Pardon The Introduction: Omega Red (Pg. 2)
This will be my first official album. I did a project called Juggernaut under an independent label, but it didn’t do that well. They didn’t know what to do with me back then. But really, I’m just trying to bring back the days when hip-hop could be diverse. This album is like a journey of my life. Every song is a movie score. I don’t put myself in a box. I don’t have one particular style. I study the greats and utilize what they do, but apply it to my own individuality. I can do all types of music. I’m a musician…I started playing saxophone when I was nine- years-old. I also produce. A lot of rappers are just that: rappers. They are not musicians.
Do you like producing more than rhyming?
I like producing tracks for local artists in Boston. But I haven’t been making any beats in a while. I let my production company take care a lot of the music because I want to focus more on my artistry.
Who are some of the other producers you worked with on Red October?
I worked with Many IdeaZ, who is part of my Juggernauts Music Group. He’s from Massachusetts and he’s very talented. We have Lay One…he’s from Chicago. To me he is a protégé of Kanye West. There’s Duane "DaRock" Ramos who produced four tracks on the album including the song with KRS-One. I like getting the new, younger producers. That’s important because the kids are our future. I never had help as a kid. All of the older guys hated on me, so I felt like it was my right to take these younger kids and give them an opportunity.
Talk about coming out of Boston. How hard was it being from a city that historically has had a rough time breaking into hip-hop outside of Ed O.G. & The Bulldogs? Not to mention the negative baggage of being from a place mostly known for birthing Ray Benzino’s Made Men.
It was hard. It’s a weird place for hip-hop. Everyone has to leave to be successful. Boston doesn’t really respect you unless you go somewhere else and blow up. You don’t get that same support you would get coming from Atlanta or even New York. The times when Ray Benzino and them were first out, Boston was really violent. I was living in Dorchester where there were a lot of gangs. Dorchester is basically a Catholic area, so people would ask you what parish you were from and I was from the Saint Matthews Parrish. I grew up in a diverse area where there were Jamaicans, Haitians, Whites, Cape Verdeans. I actually grew up with the Wahlbergs. I was mad young break dancing with Donnie Wahlberg [laughs]. But I’m glad Boston forced me to leave and go do what I had to do. Because if I stayed there what would I have become?
You went to the Air Force straight out of high school. Did you have to make a choice between a military career and hip-hop?
That was my father. He didn’t want me staying in the house. He wanted me to make moves. He gave me an ultimatum. I’m not saying he kicked me out…but he gave me a kick-start. But even though I had to leave Boston to connect with the right people, I never forgot where I came from. I think I am establishing a new era for Boston hip-hop. [I just finished] doing a show with Drake. I feel honored to be opening up for one of the biggest hip-hop artists out today. That shows that I’m relevant and that I have what it takes.

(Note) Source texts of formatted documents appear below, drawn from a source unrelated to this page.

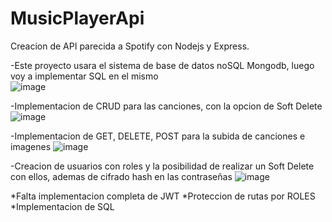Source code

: # MusicPlayerApi
Creacion de API parecida a Spotify con Nodejs y Express.

-Este proyecto usara el sistema de base de datos noSQL Mongodb, luego voy a implementar SQL en el mismo  
![image](https://user-images.githubusercontent.com/94048851/204615750-76d9999e-936d-4ddf-92cf-ef41050b4eb2.png)

-Implementacion de CRUD para las canciones, con la opcion de Soft Delete
![image](https://user-images.githubusercontent.com/94048851/204616728-63531c12-facc-4b6d-b6d0-b0b5c75ece11.png)

-Implementacion de GET, DELETE, POST para la subida de canciones e imagenes
![image](https://user-images.githubusercontent.com/94048851/204617340-e52b0e87-7af3-4b29-9ae3-e42a2a1d2918.png)

-Creacion de usuarios con roles y la posibilidad de realizar un Soft Delete con ellos, ademas de cifrado hash en las contraseñas
![image](https://user-images.githubusercontent.com/94048851/204618050-0b66dbfc-c168-4f7d-a985-61596a0ddc2b.png)

*Falta implementacion completa de JWT 
*Proteccion de rutas por ROLES
*Implementacion de SQL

How far do you want to take your career?
I want to open up the Boston market a little bit more. Boston is kind of known for death music [laughs]. That real grimy, demonic shit. It’s not happy music. But I want to change that. I want to change the whole sound of New England. I want people to see Boston as a diverse, intellectual place. When it comes to hip-hop we are still evolving. But we have tremendous talent. All we are trying to do now is reach the masses. I’m just following in the footsteps of Ed O.G., New Edition, New Kids On The Block, Clinton Sparks…they all did their thing. Now it’s my time.